Again, Trump missed the boat entirely on what a prospective presidential candidate should be discussing—the issues. The apparent fascination with the physique and overall look of the people surrounding him, opposition or not, speaks to Trump’s inability to look beyond the superficial.
So what does it mean for the country to have a president with such self-centered and vain core values? In school, you always learned that bullies behaved in the ways they did because they were secretly insecure and needed to take out their fears on those weaker then they were. Donald Trump is one such bully, and he harbors a fear foreboding enough to explain why he behaves in the way that he does.
Purposefully and loudly skipping White House dinners, insulting opposing political activists and keeping his tweets unfiltered have become the various curtains behind which his darkest fears lurk; his presidential status is not legitimate.
Trump still feels the need to defend himself as president and lash out at the miscreants rejecting his office, because he does not feel as secure in the position as he claims to. From interjecting during press conferences with the phrase “fake news” whenever he doesn’t like the question, to continuing to target Barack Obama and make unfounded accusations about the former president involving wiretapping, Trump cannot seem to move past his own ego. The insecurity fueling Trump’s bullying is the product of the vain and superficial lifestyle that Trump has led thus far, contrasting greatly against the new way in which he is expected to behave as the political figurehead of America.

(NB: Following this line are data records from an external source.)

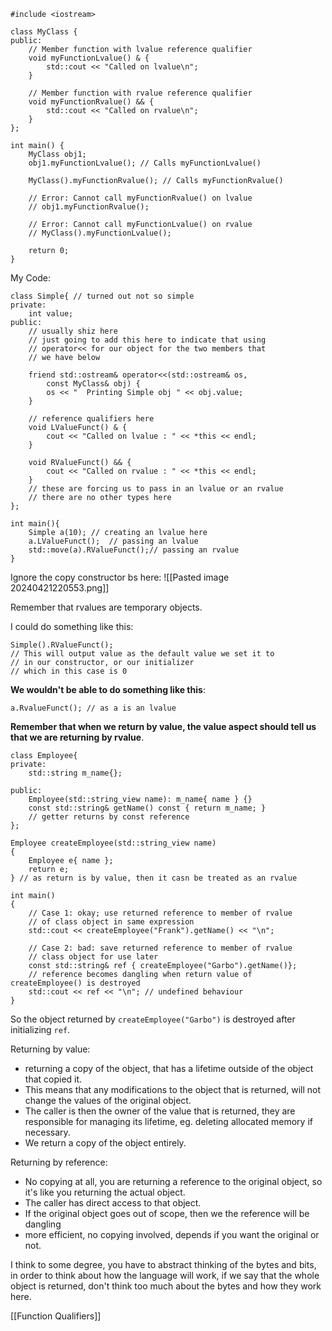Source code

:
 ```
#include <iostream>

class MyClass {
public:
    // Member function with lvalue reference qualifier
    void myFunctionLvalue() & {
        std::cout << "Called on lvalue\n";
    }

    // Member function with rvalue reference qualifier
    void myFunctionRvalue() && {
        std::cout << "Called on rvalue\n";
    }
};

int main() {
    MyClass obj1;
    obj1.myFunctionLvalue(); // Calls myFunctionLvalue()

    MyClass().myFunctionRvalue(); // Calls myFunctionRvalue()

    // Error: Cannot call myFunctionRvalue() on lvalue
    // obj1.myFunctionRvalue(); 

    // Error: Cannot call myFunctionLvalue() on rvalue
    // MyClass().myFunctionLvalue();

    return 0;
}
```

My Code: 

```
class Simple{ // turned out not so simple
private: 
	int value;
public: 
	// usually shiz here
	// just going to add this here to indicate that using 
	// operator<< for our object for the two members that 
	// we have below
	
	friend std::ostream& operator<<(std::ostream& os,
		const MyClass& obj) { 
		os << "  Printing Simple obj " << obj.value;	
	}

	// reference qualifiers here
	void LValueFunct() & { 
		cout << "Called on lvalue : " << *this << endl;
	}

	void RValueFunct() && { 
		cout << "Called on rvalue : " << *this << endl;
	}
	// these are forcing us to pass in an lvalue or an rvalue
	// there are no other types here
};
```
```
int main(){ 
	Simple a(10); // creating an lvalue here
	a.LValueFunct();  // passing an lvalue
	std::move(a).RValueFunct();// passing an rvalue
}
```

Ignore the copy constructor bs here: 
![[Pasted image 20240421220553.png]]

Remember that rvalues are temporary objects. 

I could do something like this: 
```
Simple().RValueFunct();
// This will output value as the default value we set it to
// in our constructor, or our initializer
// which in this case is 0
```

**We wouldn't be able to do something like this**: 
```
a.RvalueFunct(); // as a is an lvalue
```

**Remember that when we return by value, the value aspect should tell us that we are returning by rvalue**. 

```
class Employee{ 
private:
	std::string m_name{};

public: 
	Employee(std::string_view name): m_name{ name } {}
	const std::string& getName() const { return m_name; }
	// getter returns by const reference
};

Employee createEmployee(std::string_view name)
{ 
	Employee e{ name };
	return e;
} // as return is by value, then it casn be treated as an rvalue

int main()
{ 
	// Case 1: okay; use returned reference to member of rvalue
	// of class object in same expression
	std::cout << createEmployee("Frank").getName() << "\n";

	// Case 2: bad: save returned reference to member of rvalue
	// class object for use later
	const std::string& ref { createEmployee("Garbo").getName()};
	// reference becomes dangling when return value of createEmployee() is destroyed 
	std::cout << ref << "\n"; // undefined behaviour
}
```

So the object returned by `createEmployee("Garbo")` is destroyed after initializing `ref`. 


Returning by value: 
- returning a copy of the object, that has a lifetime outside of the object that copied it. 
- This means that any modifications to the object that is returned, will not change the values of the original object. 
- The caller is then the owner of the value that is returned, they are responsible for managing its lifetime, eg. deleting allocated memory if necessary.
- We return a copy of the object entirely.

Returning by reference: 
- No copying at all, you are returning a reference to the original object, so it's like you returning the actual object. 
- The caller has direct access to that object. 
- If the original object goes out of scope, then we the reference will be dangling
- more efficient, no copying involved, depends if you want the original or not. 

I think to some degree, you have to abstract thinking of the bytes and bits, in order to think about how the language will work, if we say that the whole object is returned, don't think too much about the bytes and how they work here. 

[[Function Qualifiers]]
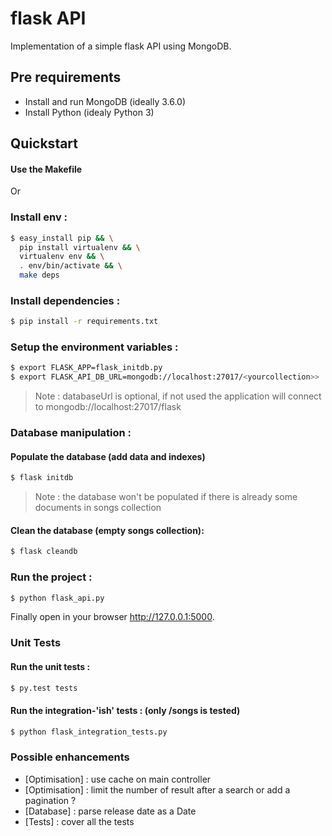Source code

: # flask API
Implementation of a simple flask API using MongoDB.

## Pre requirements
* Install and run MongoDB (ideally 3.6.0)
* Install Python (idealy Python 3)

## Quickstart
#### Use the Makefile

  Or

### Install env :
```sh
$ easy_install pip && \
  pip install virtualenv && \
  virtualenv env && \
  . env/bin/activate && \
  make deps
```

### Install dependencies :
```sh
$ pip install -r requirements.txt
```

### Setup the environment variables :
```sh
$ export FLASK_APP=flask_initdb.py
$ export FLASK_API_DB_URL=mongodb://localhost:27017/<yourcollection>>
```

> Note : databaseUrl is optional, if not used the application will connect to mongodb://localhost:27017/flask

### Database manipulation :

#### Populate the database (add data and indexes)
```sh
$ flask initdb
```

> Note : the database won't be populated if there is already some documents in songs collection

#### Clean the database (empty songs collection):
```sh
$ flask cleandb
```

### Run the project :
```sh
$ python flask_api.py
```

Finally open in your browser http://127.0.0.1:5000.

### Unit Tests
#### Run the unit tests :
```sh
$ py.test tests
```
#### Run the integration-'ish' tests : (only /songs is tested)
```sh
$ python flask_integration_tests.py
```

### Possible enhancements

* [Optimisation] : use cache on main controller
* [Optimisation] : limit the number of result after a search or add a pagination ?
* [Database] : parse release date as a Date
* [Tests] : cover all the tests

Having a vain president is dangerous, and having an insecure one means the citizens of America are in for further justifications from the horse’s mouth detailing exactly why it is that he deserves to be there. Thus far, the promise to return America to its so-called former greatness has proven to be an empty one, and Americans should not expect to see it come true anytime soon.
First, like an uneasy child going back to school after a play ground fight, Donald Trump must find his own inner stability and justifiable purpose as to why he finds himself in the president’s chair, and realize exactly what he has to bring to the table to make America great again. And America, it would be best not to hold your breath.